Many Internet application protocols use more or less plain text for the protocol (see FTP, POP, SMTP, etc.).

It makes interoperability and troubleshooting much easier.

Michael Burr
Especially when you can open a telnet session and fake one or both sides of the conversation for debugging.
Paul Tomblin
+2  A: 

So it's easier to "read" the traffic or create a client or server?

You can debate whether it actually makes it easier, but surely that was the intent.

Eli
It sure does - you look at the raw traffic, and you see what's going on. Most humans are better at interpreting strings than raw binary bytes, whereas computers are reasonably fast that the performance hit is negligible.
Piskvor
+5  A: 

HTTP stands for "Hypertext Transfer Protocol".

It was initially devised as a way to serve text documents, hence the text based protocol.

What we do with HTTP now is far beyond its original intent.

FlySwat
So are alot of other internet protocols that are not "hypertext"
icelava
+20  A: 

A reason that's both technical and historical is that text protocols are almost always preferred in the Unix world.

Well, this is not really a reason but a pattern. The rationale behind this is that text protocols allows you to see what's going on on the network by just dumping everything that goes through. You don't need a specialized analyzer as you need for TCP/IP. This makes it easier to debug and easier to maintain.

Not only HTTP, but many protocols are text based (e.g., SMTP).

You might want to take a look at The Art of Unix Programming for a much more detailed explanation of this Unix thing.

PolyThinker
The discussion in TAOUP on why text protocols are good is very, very relevant. Also, look at the number of bugs in implementations of protocols described in things like ASN.1. (And they're often easier than binary protocols not described in ASN.1!)
Jonathan Leffler
A: 

TCP and other lower layer protocols need to be very fast, and thus, they can't be verbose.

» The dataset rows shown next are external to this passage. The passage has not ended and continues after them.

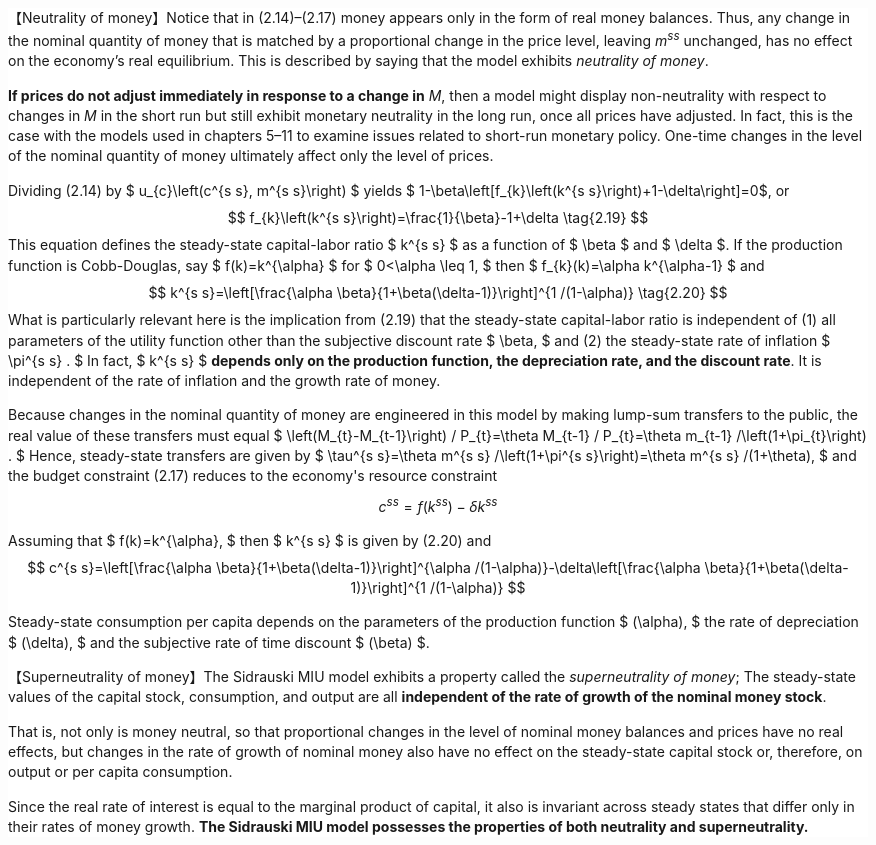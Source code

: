 【Neutrality of money】Notice that in (2.14)–(2.17) money appears only in the form of real money balances. Thus, any change in the nominal quantity of money that is matched by a proportional change in the price level, leaving $m^{ss}$ unchanged, has no effect on the economy’s real equilibrium. This is described by saying that the model exhibits *neutrality of money*.

**If prices do not adjust immediately in response to a change in** $M$, then a model might display non-neutrality with respect to changes in $M$ in the short run but still exhibit monetary neutrality in the long run, once all prices have adjusted. In fact, this is the case with the models used in chapters 5–11 to examine issues related to short-run monetary policy. One-time changes in the level of the nominal quantity of money ultimately affect only the level of prices.

Dividing (2.14) by $ u_{c}\left(c^{s s}, m^{s s}\right) $ yields $ 1-\beta\left[f_{k}\left(k^{s s}\right)+1-\delta\right]=0$, or
$$
f_{k}\left(k^{s s}\right)=\frac{1}{\beta}-1+\delta \tag{2.19}
$$
This equation defines the steady-state capital-labor ratio $ k^{s s} $ as a function of $ \beta $ and $ \delta $. If the production function is Cobb-Douglas, say $ f(k)=k^{\alpha} $ for $ 0<\alpha \leq 1, $ then $ f_{k}(k)=\alpha k^{\alpha-1} $ and
$$
 k^{s s}=\left[\frac{\alpha \beta}{1+\beta(\delta-1)}\right]^{1 /(1-\alpha)} \tag{2.20}
$$
What is particularly relevant here is the implication from (2.19) that the steady-state capital-labor ratio is independent of (1) all parameters of the utility function other than the subjective discount rate $ \beta, $ and (2) the steady-state rate of inflation $ \pi^{s s} . $ In fact, $ k^{s s} $ **depends only on the production function, the depreciation rate, and the discount rate**. It is independent of the rate of inflation and the growth rate of money.

Because changes in the nominal quantity of money are engineered in this model by making lump-sum transfers to the public, the real value of these transfers must equal $ \left(M_{t}-M_{t-1}\right) / P_{t}=\theta M_{t-1} / P_{t}=\theta m_{t-1} /\left(1+\pi_{t}\right) . $ Hence, steady-state transfers are given by $ \tau^{s s}=\theta m^{s s} /\left(1+\pi^{s s}\right)=\theta m^{s s} /(1+\theta), $ and the budget constraint (2.17) reduces to the economy's resource constraint
$$
c^{s s}=f\left(k^{s s}\right)-\delta k^{s s} \tag{2.21}
$$

Assuming that $ f(k)=k^{\alpha}, $ then $ k^{s s} $ is given by (2.20) and
$$
c^{s s}=\left[\frac{\alpha \beta}{1+\beta(\delta-1)}\right]^{\alpha /(1-\alpha)}-\delta\left[\frac{\alpha \beta}{1+\beta(\delta-1)}\right]^{1 /(1-\alpha)}
$$

Steady-state consumption per capita depends on the parameters of the production function $ (\alpha), $ the rate of depreciation $ (\delta), $ and the subjective rate of time discount $ (\beta) $. 

【Superneutrality of money】The Sidrauski MIU model exhibits a property called the *superneutrality of money*; The steady-state values of the capital stock, consumption, and output are all **independent of the rate of growth of the nominal money stock**.  

That is, not only is money neutral, so that proportional changes in the level of nominal money balances and prices have no real effects, but changes in the rate of growth of nominal money also have no effect on the steady-state capital stock or, therefore, on output or per capita consumption. 

Since the real rate of interest is equal to the marginal product of capital, it also is invariant across steady states that differ only in their rates of money growth. **The Sidrauski MIU model possesses the properties of both neutrality and superneutrality.**
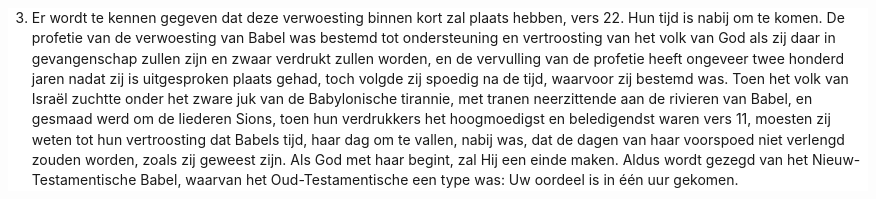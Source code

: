 3. Er wordt te kennen gegeven dat deze verwoesting binnen kort zal plaats hebben, vers 22. Hun tijd is nabij om te komen. De profetie van de verwoesting van Babel was bestemd tot ondersteuning en vertroosting van het volk van God als zij daar in gevangenschap zullen zijn en zwaar verdrukt zullen worden, en de vervulling van de profetie heeft ongeveer twee honderd jaren nadat zij is uitgesproken plaats gehad, toch volgde zij spoedig na de tijd, waarvoor zij bestemd was. Toen het volk van Israël zuchtte onder het zware juk van de Babylonische tirannie, met tranen neerzittende aan de rivieren van Babel, en gesmaad werd om de liederen Sions, toen hun verdrukkers het hoogmoedigst en beledigendst waren vers 11, moesten zij weten tot hun vertroosting dat Babels tijd, haar dag om te vallen, nabij was, dat de dagen van haar voorspoed niet verlengd zouden worden, zoals zij geweest zijn. Als God met haar begint, zal Hij een einde maken. Aldus wordt gezegd van het Nieuw-Testamentische Babel, waarvan het Oud-Testamentische een type was: Uw oordeel is in één uur gekomen.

The other reason is that binary protocols are nearly impossible to test manually and harder to implement for few reasons, including endianness.

maurycy
+4  A: 

As with RFC 2616 section 3.7.1 for HTTP 1.1, the key identifier to a line of command or header is the text line-break CRLF; text-based application protocols makes it easier to carry out a conversation (for troubleshooting) purely with a Telnet client. It also makes it easier to program with ReadLine() calls and matching text strings.

The CRLF parameter break also gives near-unlimited abitrary header extensions unlike a fixed-size TCP or IP headers where one hard-codes by bit offsets.

icelava
+6  A: 

With HTTP, the content of a request is almost always orders of magnitude larger than the protocol overhead. Converting the protocol into a binary one would save very little bandwidth, and the easy debugability that a text protocol offers easily trumps the minor bandwidth savings of a binary protocol.

Adam Rosenfield
+1  A: 

Historically, it all starts from RFC822 (STANDARD FOR THE FORMAT OF ARPA INTERNET TEXT MESSAGES), whose latest version is RFC5322 (Internet Message Format). SMTP (RFC 821) was one of the most popular protocol based on RFC822. And, HTTP was born out of SMTP (your mail protocol).